SUPPLIED DATA:
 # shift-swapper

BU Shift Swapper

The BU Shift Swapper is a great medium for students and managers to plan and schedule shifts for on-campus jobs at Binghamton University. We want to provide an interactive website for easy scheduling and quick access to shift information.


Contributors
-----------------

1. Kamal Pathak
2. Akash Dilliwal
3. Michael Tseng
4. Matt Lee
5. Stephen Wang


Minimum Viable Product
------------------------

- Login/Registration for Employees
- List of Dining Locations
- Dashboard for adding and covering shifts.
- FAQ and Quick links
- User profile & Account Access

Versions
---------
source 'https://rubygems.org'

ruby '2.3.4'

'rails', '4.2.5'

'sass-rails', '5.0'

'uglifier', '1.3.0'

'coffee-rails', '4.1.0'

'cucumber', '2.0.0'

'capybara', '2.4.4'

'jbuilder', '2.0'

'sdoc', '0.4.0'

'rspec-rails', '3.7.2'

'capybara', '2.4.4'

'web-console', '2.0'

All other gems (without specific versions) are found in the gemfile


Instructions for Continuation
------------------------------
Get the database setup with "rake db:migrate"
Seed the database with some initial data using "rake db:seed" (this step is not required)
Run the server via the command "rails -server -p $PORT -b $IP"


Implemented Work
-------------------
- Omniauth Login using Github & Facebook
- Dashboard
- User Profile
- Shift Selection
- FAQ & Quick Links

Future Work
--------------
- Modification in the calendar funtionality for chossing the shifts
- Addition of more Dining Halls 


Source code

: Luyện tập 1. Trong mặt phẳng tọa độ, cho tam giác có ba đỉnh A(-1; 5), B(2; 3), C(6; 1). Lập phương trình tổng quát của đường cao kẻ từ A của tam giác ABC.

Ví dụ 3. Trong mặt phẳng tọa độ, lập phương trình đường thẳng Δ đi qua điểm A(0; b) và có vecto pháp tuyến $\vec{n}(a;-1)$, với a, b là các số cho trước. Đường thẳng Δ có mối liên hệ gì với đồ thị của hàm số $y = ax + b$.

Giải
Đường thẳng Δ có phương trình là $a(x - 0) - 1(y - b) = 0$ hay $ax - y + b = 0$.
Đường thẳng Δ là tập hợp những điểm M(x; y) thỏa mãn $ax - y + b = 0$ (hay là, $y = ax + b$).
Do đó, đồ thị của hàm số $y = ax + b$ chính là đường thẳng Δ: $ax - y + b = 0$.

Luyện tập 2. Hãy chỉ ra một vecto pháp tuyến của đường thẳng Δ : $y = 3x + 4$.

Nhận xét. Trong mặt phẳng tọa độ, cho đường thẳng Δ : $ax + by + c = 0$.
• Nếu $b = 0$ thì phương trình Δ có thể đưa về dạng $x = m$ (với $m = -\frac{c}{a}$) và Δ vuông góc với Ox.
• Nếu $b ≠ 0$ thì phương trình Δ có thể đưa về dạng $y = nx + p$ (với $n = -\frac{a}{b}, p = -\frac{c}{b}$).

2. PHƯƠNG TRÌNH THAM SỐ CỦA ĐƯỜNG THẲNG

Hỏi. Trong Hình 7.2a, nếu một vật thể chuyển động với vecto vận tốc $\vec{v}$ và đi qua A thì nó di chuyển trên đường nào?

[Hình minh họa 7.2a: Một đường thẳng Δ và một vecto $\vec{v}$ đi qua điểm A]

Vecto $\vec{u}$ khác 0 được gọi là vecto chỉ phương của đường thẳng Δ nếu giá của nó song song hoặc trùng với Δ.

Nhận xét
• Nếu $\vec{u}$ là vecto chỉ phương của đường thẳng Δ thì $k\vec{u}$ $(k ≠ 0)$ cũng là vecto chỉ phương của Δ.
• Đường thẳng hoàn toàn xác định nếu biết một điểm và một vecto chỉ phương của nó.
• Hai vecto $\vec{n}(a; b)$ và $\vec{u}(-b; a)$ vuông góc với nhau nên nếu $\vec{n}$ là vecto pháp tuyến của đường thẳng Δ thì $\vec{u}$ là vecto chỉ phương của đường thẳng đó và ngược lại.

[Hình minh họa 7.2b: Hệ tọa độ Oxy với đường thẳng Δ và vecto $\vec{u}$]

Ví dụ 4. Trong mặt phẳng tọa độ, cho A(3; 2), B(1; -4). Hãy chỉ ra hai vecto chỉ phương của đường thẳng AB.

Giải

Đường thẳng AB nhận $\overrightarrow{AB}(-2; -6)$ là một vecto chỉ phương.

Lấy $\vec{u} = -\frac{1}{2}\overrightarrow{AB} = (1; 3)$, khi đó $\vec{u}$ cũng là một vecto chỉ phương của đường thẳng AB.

ASSIGNMENT: Return a word-for-word copy of the lines from the beginning of the listing to the line holding "- Shift Selection", both kept.

TASK SOLUTION:
 # shift-swapper

BU Shift Swapper

The BU Shift Swapper is a great medium for students and managers to plan and schedule shifts for on-campus jobs at Binghamton University. We want to provide an interactive website for easy scheduling and quick access to shift information.


Contributors
-----------------

1. Kamal Pathak
2. Akash Dilliwal
3. Michael Tseng
4. Matt Lee
5. Stephen Wang


Minimum Viable Product
------------------------

- Login/Registration for Employees
- List of Dining Locations
- Dashboard for adding and covering shifts.
- FAQ and Quick links
- User profile & Account Access

Versions
---------
source 'https://rubygems.org'

ruby '2.3.4'

'rails', '4.2.5'

'sass-rails', '5.0'

'uglifier', '1.3.0'

'coffee-rails', '4.1.0'

'cucumber', '2.0.0'

'capybara', '2.4.4'

'jbuilder', '2.0'

'sdoc', '0.4.0'

'rspec-rails', '3.7.2'

'capybara', '2.4.4'

'web-console', '2.0'

All other gems (without specific versions) are found in the gemfile


Instructions for Continuation
------------------------------
Get the database setup with "rake db:migrate"
Seed the database with some initial data using "rake db:seed" (this step is not required)
Run the server via the command "rails -server -p $PORT -b $IP"


Implemented Work
-------------------
- Omniauth Login using Github & Facebook
- Dashboard
- User Profile
- Shift Selection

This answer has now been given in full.